* _Exercise description_:
Copy out the lines below that hold the word "label".

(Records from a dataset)
►

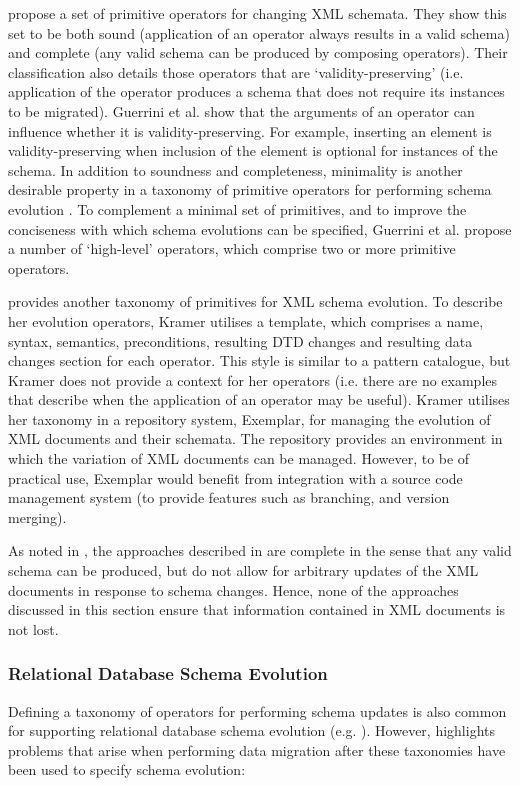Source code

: \cite{guerrini05impact} propose a set of primitive operators for changing XML schemata. They show this set to be both sound (application of an operator always results in a valid schema) and complete (any valid schema can be produced by composing operators). Their classification also details those operators that are `validity-preserving' (i.e. application of the operator produces a schema that does not require its instances to be migrated). Guerrini et al. show that the arguments of an operator can influence whether it is validity-preserving. For example, inserting an element is validity-preserving when inclusion of the element is optional for instances of the schema. In addition to soundness and completeness, minimality is another desirable property in a taxonomy of primitive operators for performing schema evolution \cite{su01xem}. To complement a minimal set of primitives, and to improve the conciseness with which schema evolutions can be specified, Guerrini et al. propose a number of `high-level' operators, which comprise two or more primitive operators.

\cite{kramer01xem} provides another taxonomy of primitives for XML schema evolution. To describe her evolution operators, Kramer utilises a template, which comprises a name, syntax, semantics, preconditions, resulting DTD changes and resulting data changes section for each operator. This style is similar to a pattern catalogue, but Kramer does not provide a context for her operators (i.e. there are no examples that describe when the application of an operator may be useful). Kramer utilises her taxonomy in a repository system, Exemplar, for managing the evolution of XML documents and their schemata. The repository provides an environment in which the variation of XML documents can be managed. However, to be of practical use, Exemplar would benefit from integration with a source code management system (to provide features such as branching, and version merging).

As noted in \cite{pizka07automating}, the approaches described in \cite{kramer01xem,su01xem,guerrini05impact} are complete in the sense that any valid schema can be produced, but do not allow for arbitrary updates of the XML documents in response to schema changes. Hence, none of the approaches discussed in this section ensure that information contained in XML documents is not lost.


\subsubsection{Relational Database Schema Evolution}
\label{LitReview:RdbsSchemaEvo}
Defining a taxonomy of operators for performing schema updates is also common for supporting relational database schema evolution (e.g. \cite{edelweiss05temporal,banerjee87semantics}). However, \cite{lerner00model} highlights problems that arise when performing data migration after these taxonomies have been used to specify schema evolution:

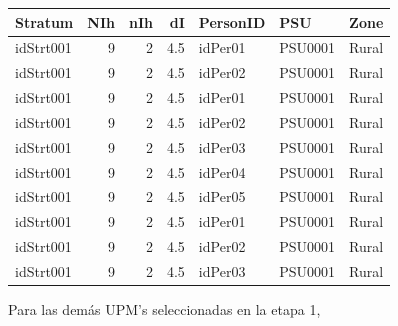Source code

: \documentclass[
  12pt,
]{book}
\newenvironment{Shaded}{\begin{snugshade}}{\end{snugshade}}
\newcommand{\AttributeTok}[1]{\textcolor[rgb]{0.77,0.63,0.00}{#1}}
\newcommand{\ControlFlowTok}[1]{\textcolor[rgb]{0.13,0.29,0.53}{\textbf{#1}}}
\newcommand{\DecValTok}[1]{\textcolor[rgb]{0.00,0.00,0.81}{#1}}
\newcommand{\FunctionTok}[1]{\textcolor[rgb]{0.00,0.00,0.00}{#1}}
\newcommand{\NormalTok}[1]{#1}
\newcommand{\OtherTok}[1]{\textcolor[rgb]{0.56,0.35,0.01}{#1}}
\newcommand{\SpecialCharTok}[1]{\textcolor[rgb]{0.00,0.00,0.00}{#1}}
\newcommand{\StringTok}[1]{\textcolor[rgb]{0.31,0.60,0.02}{#1}}
\begin{document}
\begin{tabular}{l|r|r|r|l|l|l}
\hline
Stratum & NIh & nIh & dI & PersonID & PSU & Zone\\
\hline
idStrt001 & 9 & 2 & 4.5 & idPer01 & PSU0001 & Rural\\
\hline
idStrt001 & 9 & 2 & 4.5 & idPer02 & PSU0001 & Rural\\
\hline
idStrt001 & 9 & 2 & 4.5 & idPer01 & PSU0001 & Rural\\
\hline
idStrt001 & 9 & 2 & 4.5 & idPer02 & PSU0001 & Rural\\
\hline
idStrt001 & 9 & 2 & 4.5 & idPer03 & PSU0001 & Rural\\
\hline
idStrt001 & 9 & 2 & 4.5 & idPer04 & PSU0001 & Rural\\
\hline
idStrt001 & 9 & 2 & 4.5 & idPer05 & PSU0001 & Rural\\
\hline
idStrt001 & 9 & 2 & 4.5 & idPer01 & PSU0001 & Rural\\
\hline
idStrt001 & 9 & 2 & 4.5 & idPer02 & PSU0001 & Rural\\
\hline
idStrt001 & 9 & 2 & 4.5 & idPer03 & PSU0001 & Rural\\
\hline
\end{tabular}

Para las demás UPM's seleccionadas en la etapa 1,

\begin{Shaded}
\end{Shaded}
\end{document}
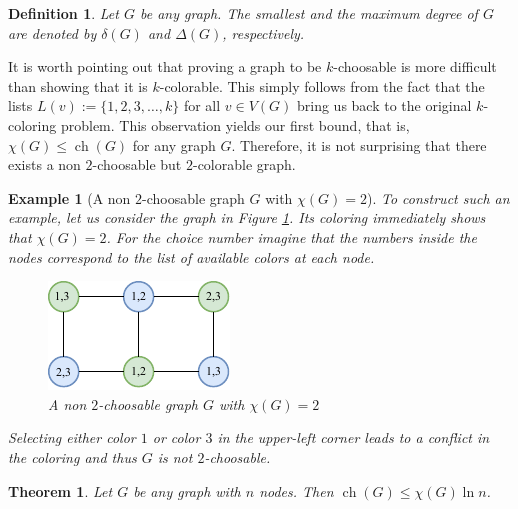 \documentclass[a4paper, 12pt]{article}
\newtheorem{theo}[lem]{Theorem}
\newtheorem{defin}[lem]{Definition}
\newtheorem{example}[lem]{Example}
\DeclareMathOperator*{\ch}{ch}
\begin{document}
\begin{defin} Let $G$ be any graph. The smallest and the maximum degree of $G$ are denoted by $\delta(G)$ and $\Delta(G)$, respectively.
\end{defin}
It is worth pointing out that proving a graph to be $k$-choosable is more difficult than showing that it is $k$-colorable. This simply follows from the fact that the lists $L(v):=\lbrace 1,2,3,\ldots,k\rbrace$ for all $v \in V(G)$ bring us back to the original $k$-coloring problem. This observation yields our first bound, that is, $\chi(G) \leqslant \ch(G)$ for any graph $G$. Therefore, it is not surprising that there exists a non $2$-choosable but $2$-colorable graph.
\begin{example}[A non $2$-choosable graph $G$ with $\chi(G)=2$]\label{ex:2-colorable-ch3}
To construct such an example, let us consider the graph in Figure \ref{fig:2-colorable-ch3}. Its coloring immediately shows that $\chi(G)=2$. For the choice number imagine that the numbers inside the nodes correspond to the list of available colors at each node.
\begin{figure}[!h]
\centering
\includegraphics[scale=1.7]{figures/2-colorable-3ch.pdf}
\caption{A non $2$-choosable graph $G$ with $\chi(G)=2$}\label{fig:2-colorable-ch3}
\end{figure}
Selecting either color $1$ or color $3$ in the upper-left corner leads to a conflict in the coloring and thus $G$ is not $2$-choosable.
\end{example}
\begin{theo}\label{theo:logarithm-bound}
Let $G$ be any graph with $n$ nodes. Then $\ch(G) \leqslant \chi(G) \ln{n}$.
\end{theo}
\end{document}
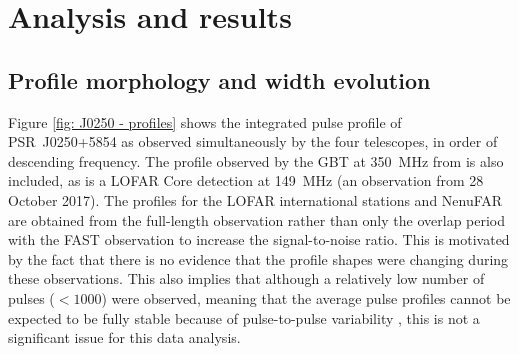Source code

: \section{Analysis and results}
\label{sec: J0250 - analysis}

\subsection{Profile morphology and width evolution}
\label{sec: J0250 - analysis - profile widths}

Figure \ref{fig: J0250 - profiles} shows the integrated pulse profile of PSR~J0250+5854 as observed simultaneously by the four telescopes, in order of descending frequency. The profile observed by the GBT at 350~MHz from \citet{TBC+2018} is also included, as is a LOFAR Core detection at 149~MHz (an observation from 28 October 2017). The profiles for the LOFAR international stations and NenuFAR are obtained from the full-length observation rather than only the overlap period with the FAST observation to increase the signal-to-noise ratio. This is motivated by the fact that there is no evidence that the profile shapes were changing during these observations. This also implies that although a relatively low number of pulses ($<1000$) were observed, meaning that the average pulse profiles cannot be expected to be fully stable because of pulse-to-pulse variability \citep[e.g.][]{HMTx1975,RRxx1995,LKL+2012}, this is not a significant issue for this data analysis.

◄

* _Output_:
\label{LitReview:RdbsSchemaEvo}
\begin{example}[A non $2$-choosable graph $G$ with $\chi(G)=2$]\label{ex:2-colorable-ch3}
\caption{A non $2$-choosable graph $G$ with $\chi(G)=2$}\label{fig:2-colorable-ch3}
\begin{theo}\label{theo:logarithm-bound}
\label{sec: J0250 - analysis}
\label{sec: J0250 - analysis - profile widths}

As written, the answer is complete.